(Saved entries)

——————————

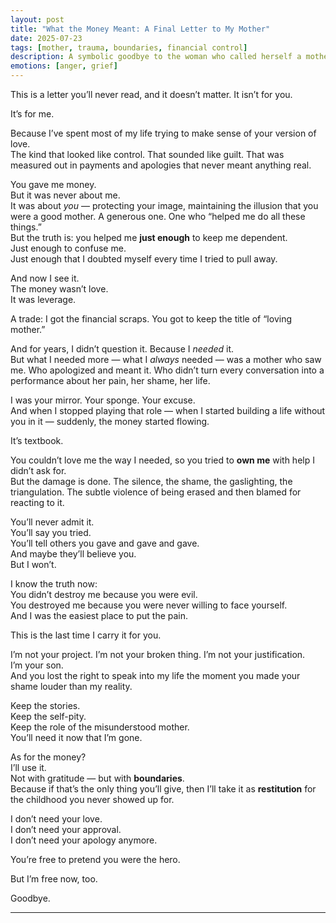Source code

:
 ```yaml
---
layout: post
title: "What the Money Meant: A Final Letter to My Mother"
date: 2025-07-23
tags: [mother, trauma, boundaries, financial control]
description: A symbolic goodbye to the woman who called herself a mother but withheld love, replaced it with money, and tried to rewrite history. I won’t let her do it anymore.
emotions: [anger, grief]
---
```


This is a letter you’ll never read, and it doesn’t matter. It isn’t for you.

It’s for me.

Because I’ve spent most of my life trying to make sense of your version of love.  
The kind that looked like control. That sounded like guilt. That was measured out in payments and apologies that never meant anything real.

You gave me money.  
But it was never about me.  
It was about *you* — protecting your image, maintaining the illusion that you were a good mother. A generous one. One who “helped me do all these things.”  
But the truth is: you helped me **just enough** to keep me dependent.  
Just enough to confuse me.  
Just enough that I doubted myself every time I tried to pull away.

And now I see it.  
The money wasn’t love.  
It was leverage.

A trade: I got the financial scraps. You got to keep the title of “loving mother.”

And for years, I didn’t question it. Because I *needed* it.  
But what I needed more — what I *always* needed — was a mother who saw me. Who apologized and meant it. Who didn’t turn every conversation into a performance about her pain, her shame, her life.

I was your mirror. Your sponge. Your excuse.  
And when I stopped playing that role — when I started building a life without you in it — suddenly, the money started flowing.

It’s textbook.

You couldn’t love me the way I needed, so you tried to **own me** with help I didn’t ask for.  
But the damage is done. The silence, the shame, the gaslighting, the triangulation. The subtle violence of being erased and then blamed for reacting to it.

You’ll never admit it.  
You’ll say you tried.  
You’ll tell others you gave and gave and gave.  
And maybe they’ll believe you.  
But I won’t.

I know the truth now:  
You didn’t destroy me because you were evil.  
You destroyed me because you were never willing to face yourself.  
And I was the easiest place to put the pain.

This is the last time I carry it for you.

I’m not your project. I’m not your broken thing. I’m not your justification.  
I’m your son.  
And you lost the right to speak into my life the moment you made your shame louder than my reality.

Keep the stories.  
Keep the self-pity.  
Keep the role of the misunderstood mother.  
You’ll need it now that I’m gone.

As for the money?  
I’ll use it.  
Not with gratitude — but with **boundaries**.  
Because if that’s the only thing you’ll give, then I’ll take it as **restitution** for the childhood you never showed up for.

I don’t need your love.  
I don’t need your approval.  
I don’t need your apology anymore.

You’re free to pretend you were the hero.

But I’m free now, too.

Goodbye.


---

——————————

▶ [Your assignment]: Would you copy all lines in the records where the string "every" appears?

▶ [Response to this exercise]:
Just enough that I doubted myself every time I tried to pull away.
But what I needed more — what I *always* needed — was a mother who saw me. Who apologized and meant it. Who didn’t turn every conversation into a performance about her pain, her shame, her life.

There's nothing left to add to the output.